Re: [net-next v4 PATCH] page_pool: handle page recycle for NUMA_NO_NODE condition

From: Ilias Apalodimas
Date: Thu Dec 19 2019 - 10:28:48 EST


On Thu, Dec 19, 2019 at 03:52:06PM +0100, Michal Hocko wrote:
> On Thu 19-12-19 14:35:35, Jesper Dangaard Brouer wrote:
> > On Thu, 19 Dec 2019 13:09:25 +0100
> > Michal Hocko <mhocko@xxxxxxxxxx> wrote:
> >
> > > On Wed 18-12-19 09:01:35, Jesper Dangaard Brouer wrote:
> > > [...]
> > > > For the NUMA_NO_NODE case, when a NIC IRQ is moved to another NUMA
> > > > node, then ptr_ring will be emptied in 65 (PP_ALLOC_CACHE_REFILL+1)
> > > > chunks per allocation and allocation fall-through to the real
> > > > page-allocator with the new nid derived from numa_mem_id(). We accept
> > > > that transitioning the alloc cache doesn't happen immediately.
> >
> > Oh, I just realized that the drivers usually refill several RX
> > packet-pages at once, this means that this is called N times, meaning
> > during a NUMA change this will result in N * 65 pages returned.
> >
> >
> > > Could you explain what is the expected semantic of NUMA_NO_NODE in this
> > > case?
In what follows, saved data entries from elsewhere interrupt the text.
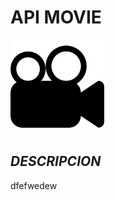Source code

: # **API MOVIE**

<p align="left"> <img src="movie.png" width="150"/>  </p>

## **_DESCRIPCION_**

dfefwedew
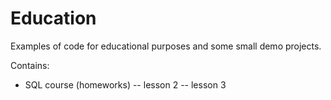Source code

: # Education

Examples of code for educational purposes and some small demo projects.

Contains:
- SQL course (homeworks)
-- lesson 2
-- lesson 3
Does it imply always the preferred locality? See my other email[1] to
> > > this matter.
> >
> > I do think we want NUMA_NO_NODE to mean preferred locality.
>

Why? wouldn't it be clearer if it meant "this is not NUMA AWARE"?
The way i see it iyou have drivers that sit on specific SoCs,
like the ti one, or the netsec one can declare 'NUMA_NO_NODE' since they
know beforehand what hardware they'll be sitting on.
On PCI/USB pluggable interfaces mlx5 example should be followed.

> I obviously have no saying here because I am not really familiar with
> the users of this API but I would note that if there is such an implicit
> assumption then you make it impossible to use the numa agnostic page
> pool allocator (aka fast reallocation). This might be not important here
> but future extension would be harder (you can still hack it around aka
> NUMA_REALLY_NO_NODE). My experience tells me that people are quite
> creative and usually require (or worse assume) semantics that you
> thought were not useful.
>
> That being said, if the NUMA_NO_NODE really should have a special
> locality meaning then document it explicitly at least.

Agree, if we treat it like this we have to document it somehow

> --
> Michal Hocko
> SUSE Labs

Thanks
/Ilias